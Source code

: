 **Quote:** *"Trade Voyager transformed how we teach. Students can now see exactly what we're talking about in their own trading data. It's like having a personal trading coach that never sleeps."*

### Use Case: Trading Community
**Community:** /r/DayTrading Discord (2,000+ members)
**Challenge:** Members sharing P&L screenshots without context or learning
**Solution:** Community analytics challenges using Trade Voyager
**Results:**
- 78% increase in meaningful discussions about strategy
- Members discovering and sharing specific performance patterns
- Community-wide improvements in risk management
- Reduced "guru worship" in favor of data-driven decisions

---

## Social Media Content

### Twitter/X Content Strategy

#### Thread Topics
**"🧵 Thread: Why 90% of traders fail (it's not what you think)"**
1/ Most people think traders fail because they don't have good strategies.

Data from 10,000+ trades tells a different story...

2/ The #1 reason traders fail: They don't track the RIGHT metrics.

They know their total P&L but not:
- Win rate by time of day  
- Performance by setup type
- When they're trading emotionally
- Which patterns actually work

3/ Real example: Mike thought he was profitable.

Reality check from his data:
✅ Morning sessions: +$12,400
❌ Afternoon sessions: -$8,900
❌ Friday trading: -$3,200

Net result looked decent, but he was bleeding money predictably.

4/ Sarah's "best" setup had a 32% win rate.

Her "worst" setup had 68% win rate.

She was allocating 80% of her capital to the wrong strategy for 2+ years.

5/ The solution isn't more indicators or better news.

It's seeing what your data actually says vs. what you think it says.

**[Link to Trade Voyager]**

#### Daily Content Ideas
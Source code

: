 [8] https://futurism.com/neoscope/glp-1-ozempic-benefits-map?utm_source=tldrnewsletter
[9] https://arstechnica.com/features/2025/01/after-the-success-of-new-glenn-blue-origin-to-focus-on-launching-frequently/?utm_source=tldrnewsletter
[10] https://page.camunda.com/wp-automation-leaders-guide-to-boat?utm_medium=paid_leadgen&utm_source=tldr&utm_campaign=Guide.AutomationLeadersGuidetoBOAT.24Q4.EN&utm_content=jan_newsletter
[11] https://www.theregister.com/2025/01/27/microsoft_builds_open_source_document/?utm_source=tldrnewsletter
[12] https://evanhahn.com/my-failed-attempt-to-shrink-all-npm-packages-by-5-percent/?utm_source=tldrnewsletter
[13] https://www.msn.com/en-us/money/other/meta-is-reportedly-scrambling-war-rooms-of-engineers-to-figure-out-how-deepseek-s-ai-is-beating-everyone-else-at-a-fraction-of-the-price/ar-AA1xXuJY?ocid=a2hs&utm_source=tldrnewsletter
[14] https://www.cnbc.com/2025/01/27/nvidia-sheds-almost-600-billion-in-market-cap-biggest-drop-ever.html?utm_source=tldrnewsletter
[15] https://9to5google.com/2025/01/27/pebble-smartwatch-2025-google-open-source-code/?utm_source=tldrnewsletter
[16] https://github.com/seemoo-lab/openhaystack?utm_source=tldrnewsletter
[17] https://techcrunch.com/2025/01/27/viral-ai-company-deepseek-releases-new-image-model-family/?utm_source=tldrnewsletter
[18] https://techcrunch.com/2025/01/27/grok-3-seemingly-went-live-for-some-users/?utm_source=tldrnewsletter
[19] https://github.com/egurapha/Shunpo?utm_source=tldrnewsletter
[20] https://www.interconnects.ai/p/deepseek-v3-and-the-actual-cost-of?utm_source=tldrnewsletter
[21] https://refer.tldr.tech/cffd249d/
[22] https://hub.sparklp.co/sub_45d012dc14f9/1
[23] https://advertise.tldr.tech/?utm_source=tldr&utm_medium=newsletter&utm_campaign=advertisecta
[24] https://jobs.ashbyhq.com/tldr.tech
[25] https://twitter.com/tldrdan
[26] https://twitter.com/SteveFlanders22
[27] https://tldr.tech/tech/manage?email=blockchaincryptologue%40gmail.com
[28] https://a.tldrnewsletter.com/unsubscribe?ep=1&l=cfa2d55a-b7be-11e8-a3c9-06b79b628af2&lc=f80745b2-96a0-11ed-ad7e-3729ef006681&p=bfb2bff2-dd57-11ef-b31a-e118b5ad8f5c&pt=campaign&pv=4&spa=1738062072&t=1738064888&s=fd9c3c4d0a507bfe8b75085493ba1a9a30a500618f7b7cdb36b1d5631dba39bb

-----

Work to be completed:
Copy exactly the stretch of data above from the line with "Afternoon sessions: -$8,900" through the line with "68% win rate.", and omit all other lines.

Result:
❌ Afternoon sessions: -$8,900
❌ Friday trading: -$3,200

Net result looked decent, but he was bleeding money predictably.

4/ Sarah's "best" setup had a 32% win rate.

Her "worst" setup had 68% win rate.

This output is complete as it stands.